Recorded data
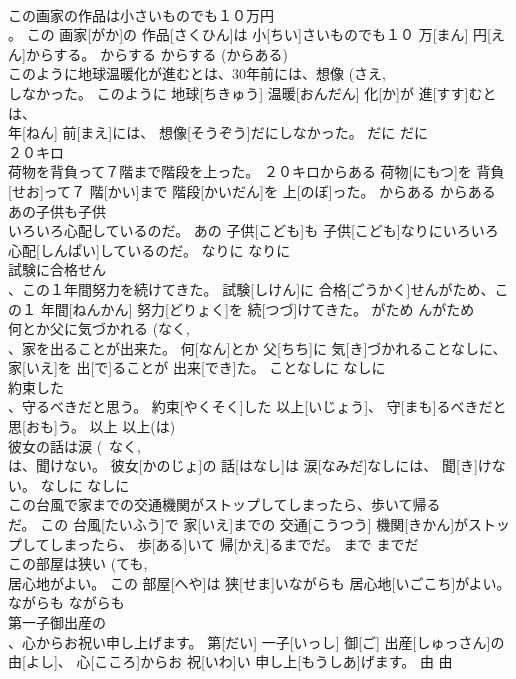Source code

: \documentclass[8pt]{extreport}
\begin{document}
\begin{CJK}{UTF8}{min}
\\	この画家の作品は小さいものでも１０万円 
\\	。	この 画家[がか]の 作品[さくひん]は 小[ちい]さいものでも１０ 万[まん] 円[えん]からする。	からする	からする (からある)	
\\	このように地球温暖化が進むとは、30年前には、想像 (さえ, 
\\	しなかった。	このように 地球[ちきゅう] 温暖[おんだん] 化[か]が 進[すす]むとは、 
\\	年[ねん] 前[まえ]には、 想像[そうぞう]だにしなかった。	だに	だに	
\\	２０キロ 
\\	荷物を背負って７階まで階段を上った。	２０キロからある 荷物[にもつ]を 背負[せお]って７ 階[かい]まで 階段[かいだん]を 上[のぼ]った。	からある	からある	
\\	あの子供も子供 
\\	いろいろ心配しているのだ。	あの 子供[こども]も 子供[こども]なりにいろいろ 心配[しんぱい]しているのだ。	なりに	なりに	
\\	試験に合格せん 
\\	、この１年間努力を続けてきた。	試験[しけん]に 合格[ごうかく]せんがため、この１ 年間[ねんかん] 努力[どりょく]を 続[つづ]けてきた。	がため	んがため	
\\	何とか父に気づかれる (なく, 
\\	、家を出ることが出来た。	何[なん]とか 父[ちち]に 気[き]づかれることなしに、 家[いえ]を 出[で]ることが 出来[でき]た。	ことなしに	なしに	
\\	約束した 
\\	、守るべきだと思う。	約束[やくそく]した 以上[いじょう]、 守[まも]るべきだと 思[おも]う。	以上	以上(は)	
\\	彼女の話は涙 (~なく, 
\\	は、聞けない。	彼女[かのじょ]の 話[はなし]は 涙[なみだ]なしには、 聞[き]けない。	なしに	なしに	
\\	この台風で家までの交通機関がストップしてしまったら、歩いて帰る 
\\	だ。	この 台風[たいふう]で 家[いえ]までの 交通[こうつう] 機関[きかん]がストップしてしまったら、 歩[ある]いて 帰[かえ]るまでだ。	まで	までだ	
\\	この部屋は狭い (ても, 
\\	居心地がよい。	この 部屋[へや]は 狭[せま]いながらも 居心地[いごこち]がよい。	ながらも	ながらも	
\\	第一子御出産の 
\\	、心からお祝い申し上げます。	第[だい] 一子[いっし] 御[ご] 出産[しゅっさん]の 由[よし]、 心[こころ]からお 祝[いわ]い 申し上[もうしあ]げます。	由	由	

\end{CJK}
\end{document}
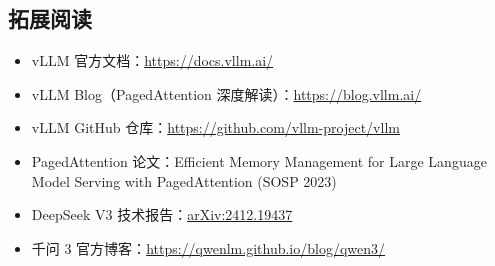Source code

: \documentclass[a4paper]{article}
\begin{document}
\subsection{拓展阅读}

\begin{itemize}
    \item vLLM 官方文档：\href{https://docs.vllm.ai/}{https://docs.vllm.ai/}
    \item vLLM Blog（PagedAttention 深度解读）：\href{https://blog.vllm.ai/}{https://blog.vllm.ai/}
    \item vLLM GitHub 仓库：\href{https://github.com/vllm-project/vllm}{https://github.com/vllm-project/vllm}
    \item PagedAttention 论文：Efficient Memory Management for Large Language Model Serving with PagedAttention (SOSP 2023)
    \item DeepSeek V3 技术报告：\href{https://arxiv.org/abs/2412.19437}{arXiv:2412.19437}
    \item 千问 3 官方博客：\href{https://qwenlm.github.io/blog/qwen3/}{https://qwenlm.github.io/blog/qwen3/}
\end{itemize}
\end{document}
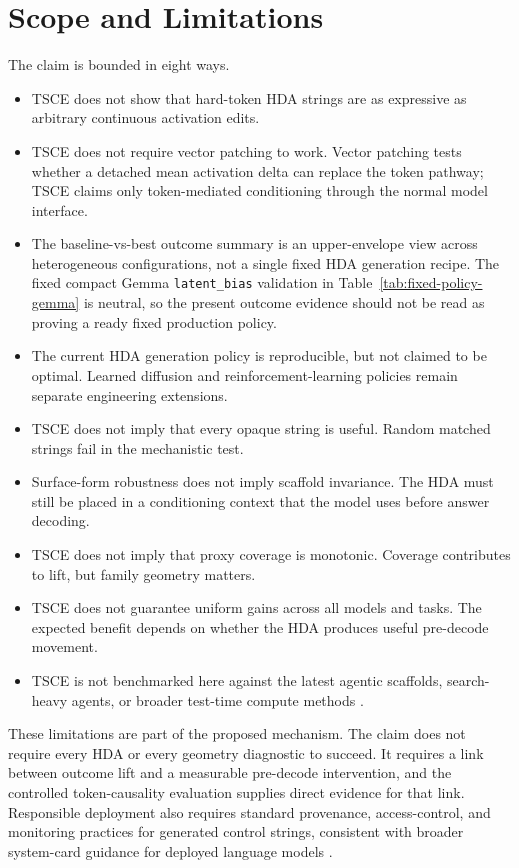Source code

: \documentclass[11pt]{article}
\newcommand{\tsce}{\textsc{TSCE}}
\newcommand{\hda}{\textsc{HDA}}
\begin{document}
\section{Scope and Limitations}

The claim is bounded in eight ways.

\begin{itemize}
    \item \tsce{} does not show that hard-token \hda{} strings are as expressive as arbitrary continuous activation edits.
    \item \tsce{} does not require vector patching to work. Vector patching tests whether a detached mean activation delta can replace the token pathway; \tsce{} claims only token-mediated conditioning through the normal model interface.
    \item The baseline-vs-best outcome summary is an upper-envelope view across heterogeneous configurations, not a single fixed \hda{} generation recipe. The fixed compact Gemma \texttt{latent\_bias} validation in Table~\ref{tab:fixed-policy-gemma} is neutral, so the present outcome evidence should not be read as proving a ready fixed production policy.
    \item The current \hda{} generation policy is reproducible, but not claimed to be optimal. Learned diffusion and reinforcement-learning policies remain separate engineering extensions.
    \item \tsce{} does not imply that every opaque string is useful. Random matched strings fail in the mechanistic test.
    \item Surface-form robustness does not imply scaffold invariance. The \hda{} must still be placed in a conditioning context that the model uses before answer decoding.
    \item \tsce{} does not imply that proxy coverage is monotonic. Coverage contributes to lift, but family geometry matters.
    \item \tsce{} does not guarantee uniform gains across all models and tasks. The expected benefit depends on whether the \hda{} produces useful pre-decode movement.
    \item \tsce{} is not benchmarked here against the latest agentic scaffolds, search-heavy agents, or broader test-time compute methods \cite{self-consistency,self-refine,react}.
\end{itemize}

These limitations are part of the proposed mechanism. The claim does not require every \hda{} or every geometry diagnostic to succeed. It requires a link between outcome lift and a measurable pre-decode intervention, and the controlled token-causality evaluation supplies direct evidence for that link. Responsible deployment also requires standard provenance, access-control, and monitoring practices for generated control strings, consistent with broader system-card guidance for deployed language models \cite{gpt4-system-card}.
\end{document}
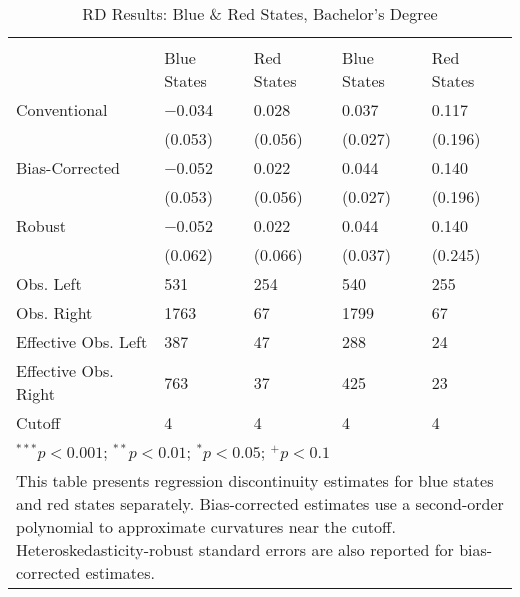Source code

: \begin{table}
\caption{RD Results: Blue \& Red States, Bachelor's Degree}
\centering
\begin{tabularx}{\textwidth}{l>{\centering\arraybackslash}X>{\centering\arraybackslash}X>{\centering\arraybackslash}X>{\centering\arraybackslash}X}
\toprule
  & \multicolumn{2}{c}{Minorities} & \multicolumn{2}{c}{Women} \\
\cmidrule(lr){2-3} \cmidrule(lr){4-5}
 & Blue States & Red States & Blue States & Red States \\
\midrule
Conventional & \num{-0.034} & \num{0.028} & \num{0.037} & \num{0.117}\\
 & (\num{0.053}) & (\num{0.056}) & (\num{0.027}) & (\num{0.196})\\
Bias-Corrected & \num{-0.052} & \num{0.022} & \num{0.044} & \num{0.140}\\
 & (\num{0.053}) & (\num{0.056}) & (\num{0.027}) & (\num{0.196})\\
Robust & \num{-0.052} & \num{0.022} & \num{0.044} & \num{0.140}\\
 & (\num{0.062}) & (\num{0.066}) & (\num{0.037}) & (\num{0.245})\\
\midrule
Obs. Left & \num{531} & \num{254} & \num{540} & \num{255}\\
Obs. Right & \num{1763} & \num{67} & \num{1799} & \num{67}\\
Effective Obs. Left & \num{387} & \num{47} & \num{288} & \num{24}\\
Effective Obs. Right & \num{763} & \num{37} & \num{425} & \num{23}\\
Cutoff & \num{4} & \num{4} & \num{4} & \num{4}\\
\bottomrule
\multicolumn{5}{l}{\scriptsize \rule{0pt}{1em}$^{***}p<0.001$; $^{**}p<0.01$; $^{*}p<0.05$; $^{+}p<0.1$}\\
\multicolumn{5}{p{\textwidth}}{\scriptsize \rule{0pt}{1em}This table presents regression discontinuity estimates for blue states and red states separately. Bias-corrected estimates use a second-order polynomial to approximate curvatures near the cutoff. Heteroskedasticity-robust standard errors are also reported for bias-corrected estimates.}\\
\end{tabularx}
\end{table}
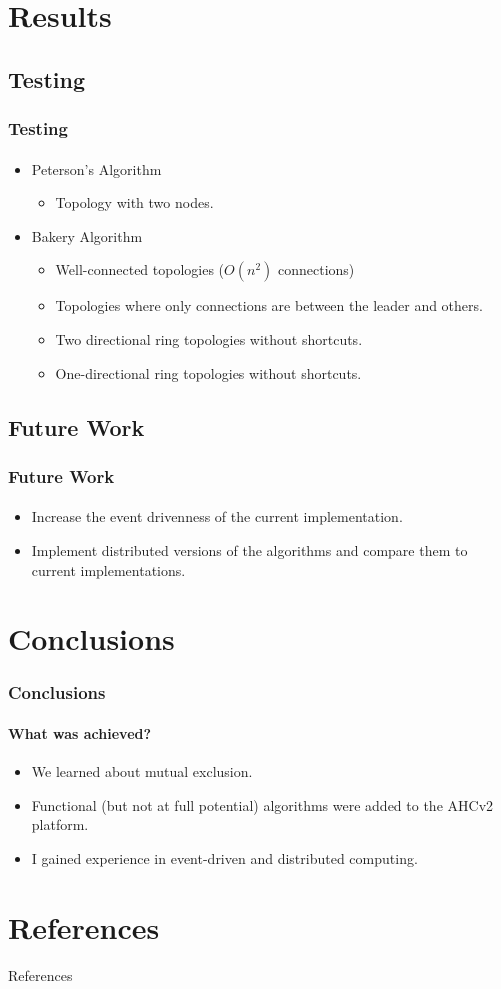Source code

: \documentclass[11pt]{beamer}              %
\begin{document}
\section{Results}

\subsection{Testing}
\begin{frame}
\frametitle{Testing}
\framesubtitle{}
\begin{itemize}
	\item Peterson's Algorithm
		\begin{itemize}
			 \item Topology with two nodes.
		\end{itemize}
	\item Bakery Algorithm
		\begin{itemize}
			\item Well-connected topologies ($O(n^2)$ connections)
			\item Topologies where only connections are between the leader and others.
			\item Two directional ring topologies without shortcuts.
			\item One-directional ring topologies without shortcuts.
		\end{itemize}
\end{itemize}
\end{frame}

\subsection{Future Work}
\begin{frame}
\frametitle{Future Work}
\framesubtitle{}

\begin{itemize}
	\item Increase the event drivenness of the current implementation.
	\item Implement distributed versions of the algorithms and compare them to current implementations.
\end{itemize}

\end{frame}

\section{Conclusions}
\begin{frame}
\frametitle{Conclusions}
\framesubtitle{What was achieved?}
\begin{itemize}
	\item We learned about mutual exclusion.
	\item Functional (but not at full potential) algorithms were added to the AHCv2 platform.
	\item I gained experience in event-driven and distributed computing.
\end{itemize}
	
\end{frame}

\section*{References}
\begin{frame}{References}
\tiny


\end{frame}

\thankslide
\end{document}
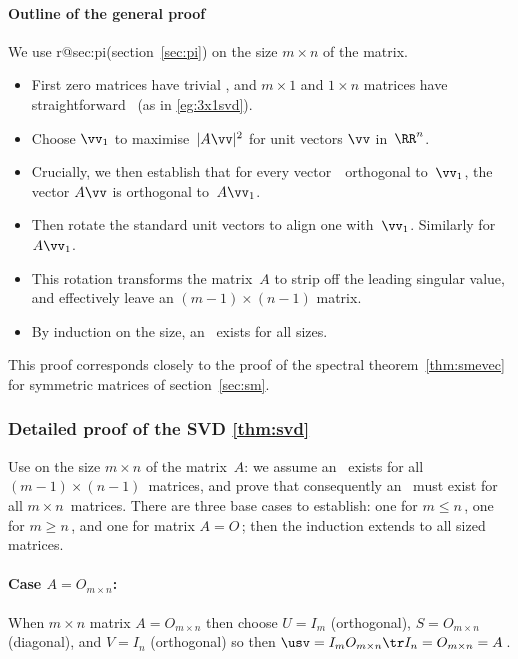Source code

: 




\paragraph{Outline of the general proof} 
We use  
\ifcsname r@sec:pi\endcsname (section~\ref{sec:pi}) \fi
on the size \(m\times n\) of the matrix.
\begin{itemize}
\item First zero matrices have trivial \svd, and
\(m\times 1\) and \(1\times n\) matrices have straightforward \svd\ (as in \autoref{eg:3x1svd}).
\item Choose \(\vv_1\) to maximise~\(|A\vv|^2\) for unit vectors \(\vv\) in~\(\RR^n\).
\item Crucially, we then establish that for every vector~\vv\ orthogonal to~\(\vv_1\), the vector \(A\vv\) is orthogonal to~\(A\vv_1\).
\item Then rotate the standard unit vectors to align one with~\(\vv_1\). Similarly for~\(A\vv_1\).  
\item This rotation transforms the matrix~\(A\) to strip off the leading singular value, and effectively leave an \((m-1)\times(n-1)\) matrix.
\item  By induction on the size, an \svd\ exists for all sizes.
\end{itemize}
This proof corresponds closely to the proof of the spectral theorem~\ref{thm:smevec} for symmetric matrices of section~\ref{sec:sm}. 





\subsubsection{Detailed proof of the SVD \autoref{thm:svd}}
\label{sec:dpsvdt}

Use  on the size \(m\times n\) of the matrix~\(A\): we assume an \svd\ exists for all \((m-1)\times(n-1)\)~matrices, and prove that consequently an \svd\ must exist for all \(m\times n\)~matrices.  There are three base cases to establish: one for \(m\leq n\)\,, one for \(m\geq n\)\,, and one for matrix \(A=O\)\,; then the induction extends to all sized matrices.

\paragraph{Case $A=O_{m\times n}$:}
When \(m\times n\) matrix \(A=O_{m\times n}\) then choose \(U=I_m\) (orthogonal), \(S=O_{m\times n}\) (diagonal), and \(V=I_n\) (orthogonal) so then \(\usv=I_mO_{m\times n}\tr I_n=O_{m\times n}=A\)\,.  


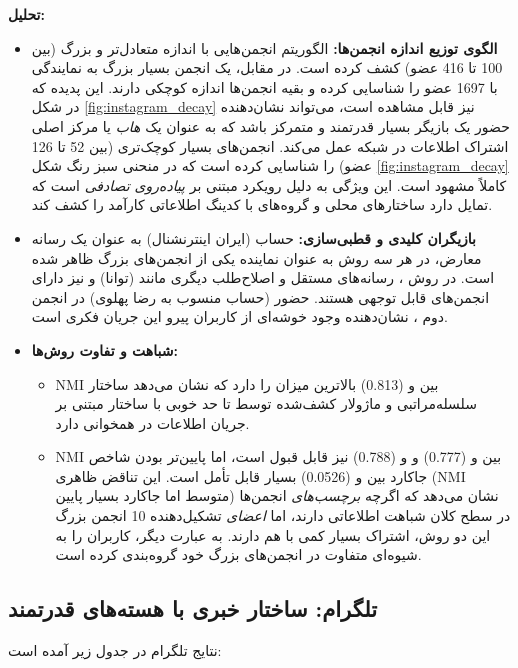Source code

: \documentclass{article}
\begin{document}
	\textbf{تحلیل:}
	\begin{itemize}
		\item \textbf{الگوی توزیع اندازه انجمن‌ها:} الگوریتم  انجمن‌هایی با اندازه متعادل‌تر و بزرگ (بین 100 تا 416 عضو) کشف کرده است. در مقابل،  یک انجمن بسیار بزرگ به نمایندگی  با 1697 عضو را شناسایی کرده و بقیه انجمن‌ها اندازه کوچکی دارند. این پدیده که در شکل \ref{fig:instagram_decay} نیز قابل مشاهده است، می‌تواند نشان‌دهنده حضور یک بازیگر بسیار قدرتمند و متمرکز باشد که به عنوان یک \textit{هاب} یا مرکز اصلی اشتراک اطلاعات در شبکه عمل می‌کند.  انجمن‌های بسیار کوچک‌تری (بین 52 تا 126 عضو) را شناسایی کرده است که در منحنی سبز رنگ شکل \ref{fig:instagram_decay} کاملاً مشهود است. این ویژگی  به دلیل رویکرد مبتنی بر \textit{پیاده‌روی تصادفی} است که تمایل دارد ساختارهای محلی و گروه‌های با کدینگ اطلاعاتی کارآمد را کشف کند.
		\item \textbf{بازیگران کلیدی و قطبی‌سازی:} حساب  (ایران اینترنشنال) به عنوان یک رسانه معارض، در هر سه روش به عنوان نماینده یکی از انجمن‌های بزرگ ظاهر شده است. در روش ، رسانه‌های مستقل و اصلاح‌طلب دیگری مانند  (توانا) و  نیز دارای انجمن‌های قابل توجهی هستند. حضور  (حساب منسوب به رضا پهلوی) در انجمن دوم ، نشان‌دهنده وجود خوشه‌ای از کاربران پیرو این جریان فکری است.
		\item \textbf{شباهت و تفاوت روش‌ها:}
		\begin{itemize}
			\item NMI بین  و  (0.813) بالاترین میزان را دارد که نشان می‌دهد ساختار سلسله‌مراتبی و ماژولار کشف‌شده توسط  تا حد خوبی با ساختار مبتنی بر جریان اطلاعات در  همخوانی دارد.
			\item NMI بین  و  (0.777) و  و  (0.788) نیز قابل قبول است، اما پایین‌تر بودن شاخص جاکارد بین  و  (0.0526) بسیار قابل تأمل است. این تناقض ظاهری (NMI متوسط اما جاکارد بسیار پایین) نشان می‌دهد که اگرچه \textit{برچسب‌های} انجمن‌ها در سطح کلان شباهت اطلاعاتی دارند، اما \textit{اعضای} تشکیل‌دهنده 10 انجمن بزرگ این دو روش، اشتراک بسیار کمی با هم دارند. به عبارت دیگر،  کاربران را به شیوه‌ای متفاوت در انجمن‌های بزرگ خود گروه‌بندی کرده است.
		\end{itemize}
	\end{itemize}
	
	\subsection*{تلگرام: ساختار خبری با هسته‌های قدرتمند}
	نتایج تلگرام در جدول زیر آمده است:
	
\end{document}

• THE TASK: Within this data, count the lines that include the string "proof" and write the number with nothing else.

• ANSWER SPACE: 3